* DESCRIPTION OF THE TASK *
Only one stretch of the data below is wanted: the lines from the one with "The second of" through the one with "2** - (Urgent", repeated exactly.

Stored data
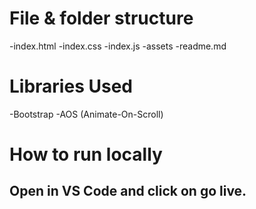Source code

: # File & folder structure

-index.html 
-index.css 
-index.js
-assets
-readme.md

# Libraries Used

-Bootstrap
-AOS (Animate-On-Scroll)

# How to run locally

## Open in VS Code and click on go live.
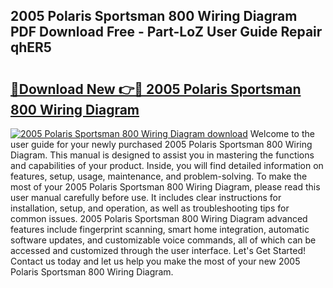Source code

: ## 2005 Polaris Sportsman 800 Wiring Diagram PDF Download Free - Part-LoZ User Guide Repair qhER5

# <h2><a href="http://dfjo8qz.blite.top/?on=2005+Polaris+Sportsman+800+Wiring+Diagram">🔗Download New 👉🔴 2005 Polaris Sportsman 800 Wiring Diagram</a></h2>

[![2005 Polaris Sportsman 800 Wiring Diagram download](https://i.imgur.com/lujVjoI.png)](http://dfjo8qz.blite.top/?on=2005+Polaris+Sportsman+800+Wiring+Diagram)
Welcome to the user guide for your newly purchased 2005 Polaris Sportsman 800 Wiring Diagram. This manual is designed to assist you in mastering the functions and capabilities of your product. Inside, you will find detailed information on features, setup, usage, maintenance, and problem-solving. To make the most of your 2005 Polaris Sportsman 800 Wiring Diagram, please read this user manual carefully before use. It includes clear instructions for installation, setup, and operation, as well as troubleshooting tips for common issues. 2005 Polaris Sportsman 800 Wiring Diagram advanced features include fingerprint scanning, smart home integration, automatic software updates, and customizable voice commands, all of which can be accessed and customized through the user interface. Let's Get Started! Contact us today and let us help you make the most of your new 2005 Polaris Sportsman 800 Wiring Diagram.
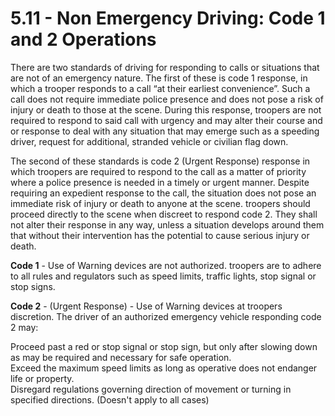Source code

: # 5.11 - Non Emergency Driving: Code 1 and 2 Operations

There are two standards of driving for responding to calls or situations that are not of an emergency nature. The first of these is code 1 response, in which a trooper responds to a call “at their earliest convenience”. Such a call does not require immediate police presence and does not pose a risk of injury or death to those at the scene. During this response, troopers are not required to respond to said call with urgency and may alter their course and or response to deal with any situation that may emerge such as a speeding driver, request for additional, stranded vehicle or civilian flag down.

The second of these standards is code 2 (Urgent Response) response in which troopers are required to respond to the call as a matter of priority where a police presence is needed in a timely or urgent manner. Despite requiring an expedient response to the call, the situation does not pose an immediate risk of injury or death to anyone at the scene. troopers should proceed directly to the scene when discreet to respond code 2. They shall not alter their response in any way, unless a situation develops around them that without their intervention has the potential to cause serious injury or death.

**Code 1** - Use of Warning devices are not authorized. troopers are to adhere to all rules and regulators such as speed limits, traffic lights, stop signal or stop signs.

**Code 2** - (Urgent Response) - Use of Warning devices at troopers discretion. The driver of an authorized emergency vehicle responding code 2 may:

Proceed past a red or stop signal or stop sign, but only after slowing down as may be required and necessary for safe operation.\
Exceed the maximum speed limits as long as operative does not endanger life or property.\
Disregard regulations governing direction of movement or turning in specified directions. (Doesn't apply to all cases)
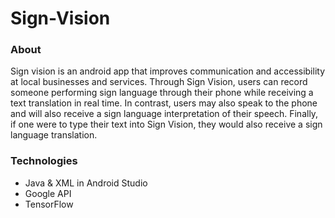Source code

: # Sign-Vision

### About
Sign vision is an android app that improves communication and accessibility at local businesses and services. 
Through Sign Vision, users can record someone performing sign language through their phone while receiving a text translation in real time. In contrast, users may also speak to the phone and will also receive a sign language interpretation of their speech. Finally, if one were to type their text into Sign Vision, they would also receive a sign language translation.


### Technologies
- Java & XML in Android Studio
- Google API
- TensorFlow
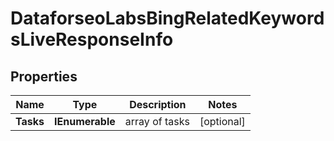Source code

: # DataforseoLabsBingRelatedKeywordsLiveResponseInfo


## Properties

| Name | Type | Description | Notes |
|------------ | ------------- | ------------- | -------------|
**Tasks** | **IEnumerable<DataforseoLabsBingRelatedKeywordsLiveTaskInfo>** | array of tasks |[optional]|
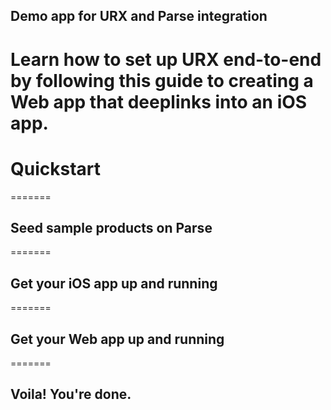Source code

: ## Demo app for URX and Parse integration
Learn how to set up URX end-to-end by following this guide to creating a Web app that deeplinks into an iOS app.
=======

# Quickstart
=======

## Seed sample products on Parse
=======

## Get your iOS app up and running
=======

## Get your Web app up and running
=======

## Voila! You're done.
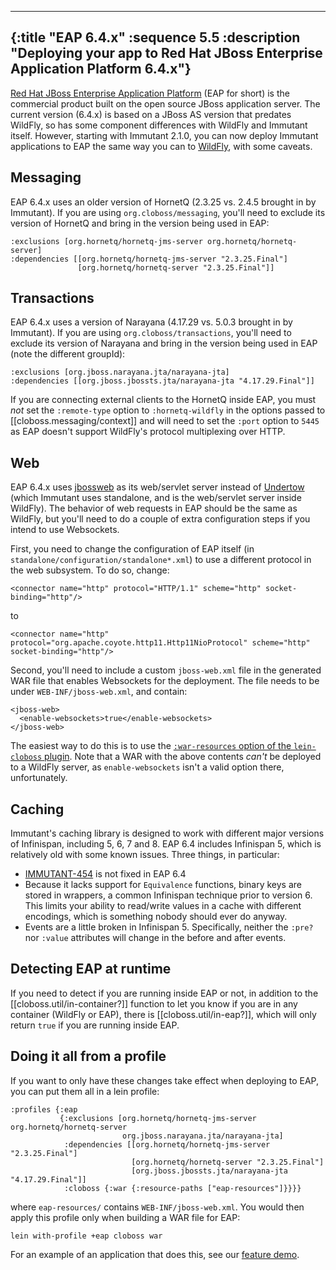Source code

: ---
{:title "EAP 6.4.x"
 :sequence 5.5
 :description "Deploying your app to Red Hat JBoss Enterprise Application Platform 6.4.x"}
 ---

[Red Hat JBoss Enterprise Application Platform](http://www.jboss.org/products/eap/overview/)
(EAP for short) is the commercial product built on the open source
JBoss application server. The current version (6.4.x) is based on a
JBoss AS version that predates WildFly, so has some component
differences with WildFly and Immutant itself. However, starting with
Immutant 2.1.0, you can now deploy Immutant applications to EAP the
same way you can to [WildFly](guide-wildfly.html), with some caveats.

## Messaging

EAP 6.4.x uses an older version of HornetQ (2.3.25 vs. 2.4.5 brought
in by Immutant). If you are using `org.cloboss/messaging`, you'll
need to exclude its version of HornetQ and bring in the version being
used in EAP:

    :exclusions [org.hornetq/hornetq-jms-server org.hornetq/hornetq-server]
    :dependencies [[org.hornetq/hornetq-jms-server "2.3.25.Final"]
                   [org.hornetq/hornetq-server "2.3.25.Final"]]


## Transactions

EAP 6.4.x uses a version of Narayana (4.17.29 vs. 5.0.3 brought in by
Immutant). If you are using `org.cloboss/transactions`, you'll need
to exclude its version of Narayana and bring in the version being used
in EAP (note the different groupId):

    :exclusions [org.jboss.narayana.jta/narayana-jta]
    :dependencies [[org.jboss.jbossts.jta/narayana-jta "4.17.29.Final"]]

If you are connecting external clients to the HornetQ inside EAP, you
must *not* set the `:remote-type` option to `:hornetq-wildfly` in the
options passed to [[cloboss.messaging/context]] and will need to set
the `:port` option to `5445` as EAP doesn't support WildFly's protocol
multiplexing over HTTP.

## Web

EAP 6.4.x uses [jbossweb](http://jbossweb.jboss.org/) as its
web/servlet server instead of [Undertow](http://undertow.io/) (which
Immutant uses standalone, and is the web/servlet server inside
WildFly). The behavior of web requests in EAP should be the same as
WildFly, but you'll need to do a couple of extra configuration steps
if you intend to use Websockets.

First, you need to change the configuration of EAP itself (in
`standalone/configuration/standalone*.xml`) to use a different
protocol in the web subsystem. To do so, change:

    <connector name="http" protocol="HTTP/1.1" scheme="http" socket-binding="http"/>

to

    <connector name="http" protocol="org.apache.coyote.http11.Http11NioProtocol" scheme="http" socket-binding="http"/>


Second, you'll need to include a custom `jboss-web.xml` file in the
generated WAR file that enables Websockets for the deployment. The
file needs to be under `WEB-INF/jboss-web.xml`, and contain:

    <jboss-web>
      <enable-websockets>true</enable-websockets>
    </jboss-web>

The easiest way to do this is to use the
[`:war-resources` option of the `lein-cloboss` plugin](https://github.com/cloboss/lein-cloboss/blob/master/docs/deployment.md). Note
that a WAR with the above contents *can't* be deployed to a WildFly
server, as `enable-websockets` isn't a valid option there,
unfortunately.

## Caching

Immutant's caching library is designed to work with different major
versions of Infinispan, including 5, 6, 7 and 8. EAP 6.4 includes
Infinispan 5, which is relatively old with some known issues. Three
things, in particular:

* [IMMUTANT-454](https://issues.jboss.org/browse/IMMUTANT-454) is not
  fixed in EAP 6.4
* Because it lacks support for `Equivalence` functions, binary keys are
  stored in wrappers, a common Infinispan technique prior to version 6.
  This limits your ability to read/write values in a cache with
  different encodings, which is something nobody should ever do
  anyway.
* Events are a little broken in Infinispan 5. Specifically, neither
  the `:pre?` nor `:value` attributes will change in the before and
  after events.

## Detecting EAP at runtime

If you need to detect if you are running inside EAP or not, in
addition to the [[cloboss.util/in-container?]] function to let you
know if you are in any container (WildFly or EAP), there is
[[cloboss.util/in-eap?]], which will only return `true` if you are
running inside EAP.

## Doing it all from a profile

If you want to only have these changes take effect when deploying to
EAP, you can put them all in a lein profile:

    :profiles {:eap
               {:exclusions [org.hornetq/hornetq-jms-server org.hornetq/hornetq-server
                             org.jboss.narayana.jta/narayana-jta]
                :dependencies [[org.hornetq/hornetq-jms-server "2.3.25.Final"]
                               [org.hornetq/hornetq-server "2.3.25.Final"]
                               [org.jboss.jbossts.jta/narayana-jta "4.17.29.Final"]]
                :cloboss {:war {:resource-paths ["eap-resources"]}}}}

where `eap-resources/` contains `WEB-INF/jboss-web.xml`. You would
then apply this profile only when building a WAR file for EAP:

    lein with-profile +eap cloboss war

For an example of an application that does this, see our
[feature demo](https://github.com/cloboss/feature-demo/).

* ANSWER AREA *
The second of these standards is code 2 (Urgent Response) response in which troopers are required to respond to the call as a matter of priority where a police presence is needed in a timely or urgent manner. Despite requiring an expedient response to the call, the situation does not pose an immediate risk of injury or death to anyone at the scene. troopers should proceed directly to the scene when discreet to respond code 2. They shall not alter their response in any way, unless a situation develops around them that without their intervention has the potential to cause serious injury or death.

**Code 1** - Use of Warning devices are not authorized. troopers are to adhere to all rules and regulators such as speed limits, traffic lights, stop signal or stop signs.

**Code 2** - (Urgent Response) - Use of Warning devices at troopers discretion. The driver of an authorized emergency vehicle responding code 2 may:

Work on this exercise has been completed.